Il pubblico accorso, numeroso ed eterogeneo, è immediatamente rapito dal sound della band: particolare e riconoscibile, certo, ma altamente performante nei live.
La potenza ritmica del poker di ottoni e legni in sostituzione del basso, unito ad una batteria indiavolata e alla presenza scenica del cantante Michael Cunio, fanno sì che l’ensemble di musicisti riesca a travolgere con la propria energia i presenti.
Non da meno, aiuta molto anche la scelta della scaletta.
Il pubblico risponde attivamente con cori, ballando e cantando all’unisono quasi la totalità delle canzoni presentate.
Cunio si presenta sul palco truccato con un eyeliner pesante e vestito con una tuta da meccanico nera brandizzata, manco a dirlo, Brass Against.
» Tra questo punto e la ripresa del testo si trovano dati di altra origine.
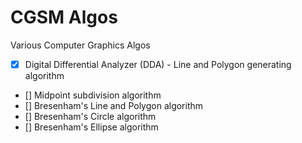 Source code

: # CGSM Algos

Various Computer Graphics Algos

- [x] Digital Differential Analyzer (DDA) - Line and Polygon generating algorithm
- [] Midpoint subdivision algorithm
- [] Bresenham's Line and Polygon algorithm
- [] Bresenham's Circle algorithm
- [] Bresenham's Ellipse algorithm
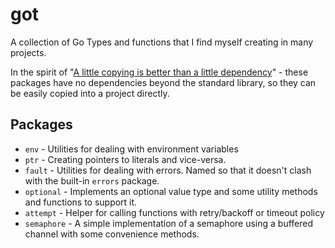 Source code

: # got

A collection of Go Types and functions that I find myself creating in many projects.

In the spirit of "[A little copying is better than a little dependency][1]" - these packages have no
dependencies beyond the standard library, so they can be easily copied into a project directly.

## Packages

- `env` - Utilities for dealing with environment variables
- `ptr` - Creating pointers to literals and vice-versa.
- `fault` - Utilities for dealing with errors. Named so that it doesn't clash with the built-in `errors` package.
- `optional` - Implements an optional value type and some utility methods and functions to support it.
- `attempt` - Helper for calling functions with retry/backoff or timeout policy
- `semaphore` - A simple implementation of a semaphore using a buffered channel with some convenience methods.

[1]: https://www.youtube.com/watch?v=PAAkCSZUG1c&t=9m28s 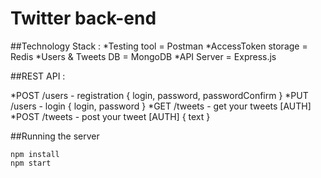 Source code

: # Twitter back-end

##Technology Stack :
*Testing tool = Postman
*AccessToken storage = Redis
*Users & Tweets DB = MongoDB
*API Server = Express.js

##REST API :

*POST /users - registration { login, password, passwordConfirm }
*PUT /users - login { login, password }
*GET /tweets - get your tweets [AUTH]
*POST /tweets - post your tweet [AUTH] { text }

##Running the server

    npm install
    npm start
A metà set si prende una pausa e descrive lo scopo del collettivo, ponendo l’accento sulla parte seconda parte del nome – against.
Idioma sociale dei Rage Against the Machine, pone il vessillo dell’unità come scudo per affrontare le ingiustizie, nonché veicolo di resistenza politica e morale.
Una tematica che, sebbene affievolita negli anni, negli animi delle persone è sempre tristemente attuale.
Il concetto di collettivo è rappresentato anche dalla successione e sostituzione dei vari elementi della band: i membri cambiano in modo naturale, senza snaturare l’idea o la performance.
Ad esempio, al live di Milano sono mancati la cantante storica Sophia Urista e uno dei membri fondatori alla chitarra solista, rimarcando così il concetto che con i Brass Against è più il progetto musicale che l’individualità a farla da padrone.
Il concerto non ha avuto né cali di attenzione né di intensità ed è stato supportato anche da alcune prestazioni individuali di altissima potenza e coinvolgimento.
Ovviamente la opener ‘Toxicity‘ e le più conosciute ‘Killing in the name of‘ e ‘Cochise‘ hanno avuto gioco facile.
Tuttavia anche i pezzi dei Tool (‘Stinkfist‘, ‘Forty Six & 2‘ e ‘The Pot‘) hanno permesso di spaziare proponendo un vasto panorama di cultura musicale.
Un’ora e mezza praticamente volata senza accorgersi, al punto che per l’encore finale il pubblico ha chiesto a pieni polmoni «one more song!».
Siamo così stati accontentati da un medley di ‘Back in Black‘ e ‘Immigrant Song‘, con i fiati che hanno alternato il pulsare forsennato delle ritmiche al richiamo vocale del golden boy Plant.
La forza dei Brass Against è ovviamente il repertorio, di cui non se ne avrebbe mai abbastanza: vasto e suonato in modo impeccabile.